Reputation: 5053
I have a db with a million row, I want to fetch all the rows and do some operation on them an insert them into another table (newTable).
I figured out I need to use server side cursor, since I can not fetch all data into memory. and I also figured out I need to use two connections so when I commit I dont loose the cursor that I made.
but now my problem is, it wont put all the records into the newTable as it shows in the log. in console log I see it tries to insert 500,000 th record into the database
560530 inserting 20551581 and 2176511
but when I do a count on the created table (while it is doing it) it shows only about 10,000 rows in the new table .
select count(*) from newTable;
count
-------
10236
and when the program finishes, I only have about 11000 records in the new table, while in the records it shows it tried to insert at least 2 million rows. whats wrong with my code?
def fillMyTable(self):
try:
self.con=psycopg2.connect(database='XXXX',user='XXXX',password='XXXX',host='localhost')
cur=self.con.cursor(name="mycursor")
cur.arraysize=1000
cur.itersize=2000
self.con2=psycopg2.connect(database='XXXX',user='XXXX',password='XXXX',host='localhost')
cur2=self.con2.cursor()
q="SELECT id,oldgroups from oldTable;"
cur.execute(q)
i=0
while True:
batch= cur.fetchmany()
if not batch:
break
for row in batch:
userid=row[0]
groupids=self.doSomethingOnGroups(row[1])
for groupid in groupids:
# insert only if it does NOT exist
i+=1
print (str(i)+" inserting "+str(userid)+" and "+str(groupid))
q2="INSERT INTO newTable (userid, groupid) SELECT %s, %s WHERE NOT EXISTS ( SELECT %s FROM newTable WHERE groupid = %s);"%(userid,groupid,userid,groupid)
cur2.execute(q2)
self.con2.commit()
except psycopg2.DatabaseError, e:
self.writeLog(e)
finally:
cur.close()
self.con2.commit()
self.con.close()
self.con2.close()
Update : I also noticed it uses lots of my RAM, isnt server side cursor supposed not do that?

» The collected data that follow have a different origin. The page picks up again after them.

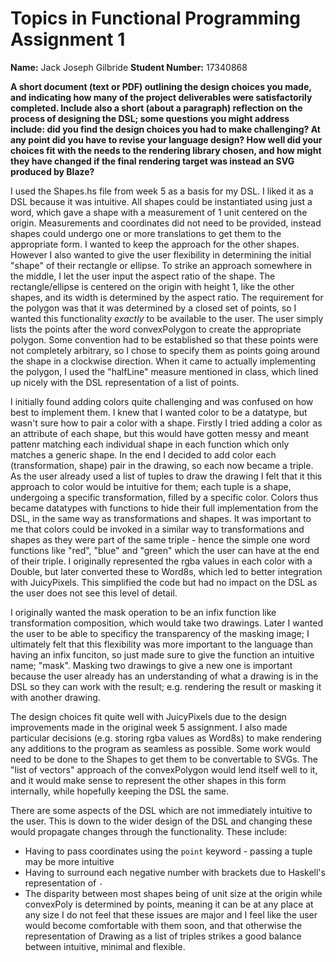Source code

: # Topics in Functional Programming Assignment 1

**Name:** Jack Joseph Gilbride
**Student Number:** 17340868

**A short document (text or PDF) outlining the design choices you made, and indicating how many of the project deliverables were satisfactorily completed. Include also a short (about a paragraph) reflection on the process of designing the DSL; some questions you might address include: did you find the design choices you had to make challenging? At any point did you have to revise your language design? How well did your choices fit with the needs to the rendering library chosen, and how might they have changed if the final rendering target was instead an SVG produced by Blaze?**

I used the Shapes.hs file from week 5 as a basis for my DSL. I liked it as a DSL because it was intuitive. All shapes could be instantiated using just a word, which gave a shape with a measurement of 1 unit centered on the origin. Measurements and coordinates did not need to be provided, instead shapes could undergo one or more translations to get them to the appropriate form. I wanted to keep the approach for the other shapes. However I also wanted to give the user flexibility in determining the initial "shape" of their rectangle or ellipse. To strike an approach somewhere in the middle, I let the user input the aspect ratio of the shape. The rectangle/ellipse is centered on the origin with height 1, like the other shapes, and its width is determined by the aspect ratio. The requirement for the polygon was that it was determined by a closed set of points, so I wanted this functionality *exactly* to be available to the user. The user simply lists the points after the word convexPolygon to create the appropriate polygon. Some convention had to be established so that these points were not completely arbitrary, so I chose to specify them as points going around the shape in a clockwise direction. When it came to actually implementing the polygon, I used the "halfLine" measure mentioned in class, which lined up nicely with the DSL representation of a list of points.

I initially found adding colors quite challenging and was confused on how best to implement them. I knew that I wanted color to be a datatype, but wasn't sure how to pair a color with a shape. Firstly I tried adding a color as an attribute of each shape, but this would have gotten messy and meant pattenr matching each individual shape in each function which only matches a generic shape. In the end I decided to add color each (transformation, shape) pair in the drawing, so each now became a triple. As the user already used a list of tuples to draw the drawing I felt that it this approach to color would be intuitive for them; each tuple is a shape, undergoing a specific transformation, filled by a specific color. Colors thus became datatypes with functions to hide their full implementation from the DSL, in the same way as transformations and shapes. It was important to me that colors could be invoked in a similar way to transformations and shapes as they were part of the same triple - hence the simple one word functions like "red", "blue" and "green" which the user can have at the end of their triple. I originally represented the rgba values in each color with a Double, but later converted these to Word8s, which led to better integration with JuicyPixels. This simplified the code but had no impact on the DSL as the user does not see this level of detail.

I originally wanted the mask operation to be an infix function like transformation composition, which would take two drawings. Later I wanted the user to be able to specificy the transparency of the masking image; I ultimately felt that this flexibility was more important to the language than having an infix funciton, so just made sure to give the function an intuitive name; "mask". Masking two drawings to give a new one is important because the user already has an understanding of what a drawing is in the DSL so they can work with the result; e.g. rendering the result or masking it with another drawing.

The design choices fit quite well with JuicyPixels due to the design improvements made in the original week 5 assignment. I also made particular decisions (e.g. storing rgba values as Word8s) to make rendering any additions to the program as seamless as possible. Some work would need to be done to the Shapes to get them to be convertable to SVGs. The "list of vectors" approach of the convexPolygon would lend itself well to it, and it would make sense to represent the other shapes in this form internally, while hopefully keeping the DSL the same.

There are some aspects of the DSL which are not immediately intuitive to the user. This is down to the wider design of the DSL and changing these would propagate changes through the functionality. These include:
- Having to pass coordinates using the `point` keyword - passing a tuple may be more intuitive
- Having to surround each negative number with brackets due to Haskell's representation of `-`
- The disparity between most shapes being of unit size at the origin while convexPoly is determined by points, meaning it can be at any place at any size
I do not feel that these issues are major and I feel like the user would become comfortable with them soon, and that otherwise the representation of Drawing as a list of triples strikes a good balance between intuitive, minimal and flexible.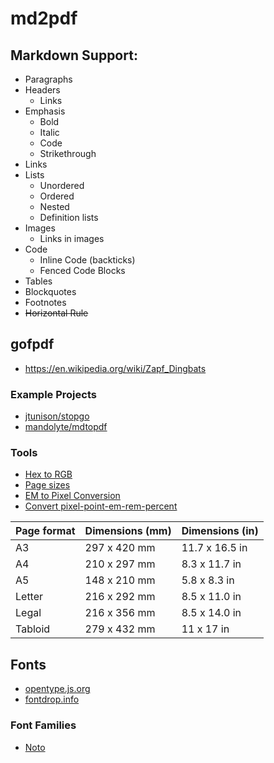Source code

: # md2pdf

## Markdown Support:

- Paragraphs
- Headers
  - Links
- Emphasis
  - Bold
  - Italic
  - Code
  - Strikethrough
- Links
- Lists
  - Unordered
  - Ordered
  - Nested
  - Definition lists
- Images
  - Links in images
- Code
  - Inline Code (backticks)
  - Fenced Code Blocks
- Tables
- Blockquotes
- Footnotes
- ~~Horizontal Rule~~

## gofpdf

- https://en.wikipedia.org/wiki/Zapf_Dingbats

### Example Projects

- [jtunison/stopgo](https://github.com/jtunison/stopgo)
- [mandolyte/mdtopdf](https://github.com/mandolyte/mdtopdf)

### Tools

- [Hex to RGB](https://www.rapidtables.com/convert/color/hex-to-rgb.html)
- [Page sizes](https://pdfmyurl.com/page-sizes-and-page-breaking)
- [EM to Pixel Conversion](https://www.w3schools.com/tags/ref_pxtoemconversion.asp)
- [Convert pixel-point-em-rem-percent](https://websemantics.uk/tools/convert-pixel-point-em-rem-percent/)

| Page format | Dimensions (mm) | Dimensions (in) |
| ----------- | --------------- | --------------- |
| A3          | 297 x 420 mm    | 11.7 x 16.5 in  |
| A4          | 210 x 297 mm    | 8.3 x 11.7 in   |
| A5          | 148 x 210 mm    | 5.8 x 8.3 in    |
| Letter      | 216 x 292 mm    | 8.5 x 11.0 in   |
| Legal       | 216 x 356 mm    | 8.5 x 14.0 in   |
| Tabloid     | 279 x 432 mm    |  11 x 17 in     |

## Fonts

- [opentype.js.org](https://opentype.js.org/font-inspector.html)
- [fontdrop.info](https://fontdrop.info)

### Font Families

- [Noto](https://www.google.com/get/noto/)
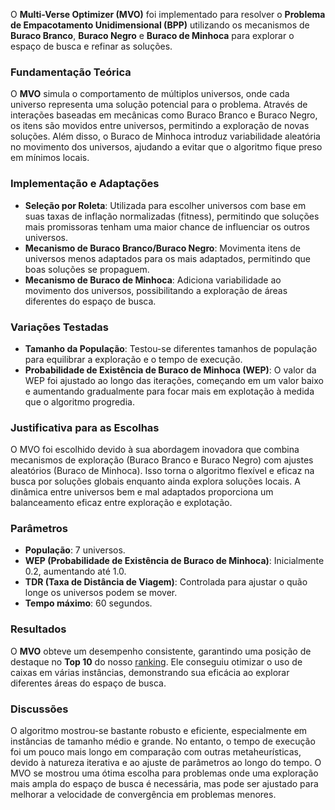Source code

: O **Multi-Verse Optimizer (MVO)** foi implementado para resolver o **Problema de Empacotamento Unidimensional (BPP)** utilizando os mecanismos de **Buraco Branco**, **Buraco Negro** e **Buraco de Minhoca** para explorar o espaço de busca e refinar as soluções.

### **Fundamentação Teórica**
O **MVO** simula o comportamento de múltiplos universos, onde cada universo representa uma solução potencial para o problema. Através de interações baseadas em mecânicas como Buraco Branco e Buraco Negro, os itens são movidos entre universos, permitindo a exploração de novas soluções. Além disso, o Buraco de Minhoca introduz variabilidade aleatória no movimento dos universos, ajudando a evitar que o algoritmo fique preso em mínimos locais.

### **Implementação e Adaptações**
- **Seleção por Roleta**: Utilizada para escolher universos com base em suas taxas de inflação normalizadas (fitness), permitindo que soluções mais promissoras tenham uma maior chance de influenciar os outros universos.
- **Mecanismo de Buraco Branco/Buraco Negro**: Movimenta itens de universos menos adaptados para os mais adaptados, permitindo que boas soluções se propaguem.
- **Mecanismo de Buraco de Minhoca**: Adiciona variabilidade ao movimento dos universos, possibilitando a exploração de áreas diferentes do espaço de busca.

### **Variações Testadas**
- **Tamanho da População**: Testou-se diferentes tamanhos de população para equilibrar a exploração e o tempo de execução.
- **Probabilidade de Existência de Buraco de Minhoca (WEP)**: O valor da WEP foi ajustado ao longo das iterações, começando em um valor baixo e aumentando gradualmente para focar mais em explotação à medida que o algoritmo progredia.

### **Justificativa para as Escolhas**
O MVO foi escolhido devido à sua abordagem inovadora que combina mecanismos de exploração (Buraco Branco e Buraco Negro) com ajustes aleatórios (Buraco de Minhoca). Isso torna o algoritmo flexível e eficaz na busca por soluções globais enquanto ainda explora soluções locais. A dinâmica entre universos bem e mal adaptados proporciona um balanceamento eficaz entre exploração e explotação.

### **Parâmetros**
- **População**: 7 universos.
- **WEP (Probabilidade de Existência de Buraco de Minhoca)**: Inicialmente 0.2, aumentando até 1.0.
- **TDR (Taxa de Distância de Viagem)**: Controlada para ajustar o quão longe os universos podem se mover.
- **Tempo máximo**: 60 segundos.

### **Resultados**
O **MVO** obteve um desempenho consistente, garantindo uma posição de destaque no **Top 10** do nosso [ranking](https://github.com/SU4NE/II-desafio-em-otimizacao-com-metaheuristica/tree/main/docs/Graphics/Top10). Ele conseguiu otimizar o uso de caixas em várias instâncias, demonstrando sua eficácia ao explorar diferentes áreas do espaço de busca.

### **Discussões**
O algoritmo mostrou-se bastante robusto e eficiente, especialmente em instâncias de tamanho médio e grande. No entanto, o tempo de execução foi um pouco mais longo em comparação com outras metaheurísticas, devido à natureza iterativa e ao ajuste de parâmetros ao longo do tempo. O MVO se mostrou uma ótima escolha para problemas onde uma exploração mais ampla do espaço de busca é necessária, mas pode ser ajustado para melhorar a velocidade de convergência em problemas menores.
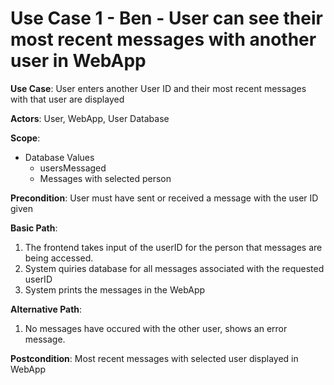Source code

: # Use Case 1 - Ben - User can see their most recent messages with another user in WebApp

**Use Case**: User enters another User ID and their most recent messages with that user are displayed

**Actors**: User, WebApp, User Database

**Scope**: 
  * Database Values
    * usersMessaged
    * Messages with selected person

**Precondition**: User must have sent or received a message with the user ID given

**Basic Path**:

  1. The frontend takes input of the userID for the person that messages are being accessed.
  2. System quiries database for all messages associated with the requested userID
  3. System prints the messages in the WebApp

**Alternative Path**:
  1. No messages have occured with the other user, shows an error message.

**Postcondition**: Most recent messages with selected user displayed in WebApp

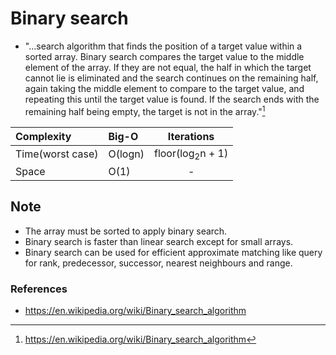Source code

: # Binary search

- "...search algorithm that finds the position of a target value within a sorted array. Binary search compares the target value to the middle element of the array. If they are not equal, the half in which the target cannot lie is eliminated and the search continues on the remaining half, again taking the middle element to compare to the target value, and repeating this until the target value is found. If the search ends with the remaining half being empty, the target is not in the array."[^definition]

| Complexity       | Big-O       | Iterations                  |
| :--------------- | :---------- | :-------------------------: |
| Time(worst case) | O(logn)     | floor(log<sub>2</sub>n + 1) |
| Space            | O(1)        | - |

## Note

- The array must be sorted to apply binary search.
- Binary search is faster than linear search except for small arrays.
- Binary search can be used for efficient approximate matching like query for rank, predecessor, successor, nearest neighbours and range.

[^definition]: https://en.wikipedia.org/wiki/Binary_search_algorithm

### References

- https://en.wikipedia.org/wiki/Binary_search_algorithm
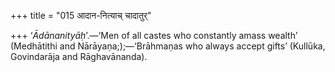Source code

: +++
title = "015 आदान-नित्याच् चादातुर्"

+++
‘*Ādānanityāḥ*’.—‘Men of all castes who constantly amass wealth’
(Medhātithi and Nārāyaṇa;);—‘Brāhmaṇas who always accept gifts’
(Kullūka, Govindarāja and Rāghavānanda).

Cpu(s): 15.2%us, 6.4%sy, 0.0%ni, 56.5%id, 2.8%wa, 0.0%hi, 0.2%si, 18.9%st Mem: 1695220k total, 1680496k used, 14724k free, 3084k buffers Swap: 0k total, 0k used, 0k free, 1395020k cached
Upvotes: 0
Views: 696
Reputation: 125454
If the oldgroups column is in the form 1,3,6,7
this will work:
insert into newTable (userid, groupid)
select id, groupid
from (
select
id,
regexp_split_to_table(olgroups, ',') as groupid
from oldTable
) o
where
not exists (
select 1
from newTable
where groupid = o.groupid
)
and groupid < 10000000
But I suspect you want to check for the existence of both groupid and id:
insert into newTable (userid, groupid)
select id, groupid
from (
select
id,
regexp_split_to_table(olgroups, ',') as groupid
from oldTable
) o
where
not exists (
select 1
from newTable
where groupid = o.groupid and id = o.id
)
and groupid < 10000000
The regexp_split_to_table
function will "explode" the oldgroups
column in rows doing a cross join with the id column.
Upvotes: 1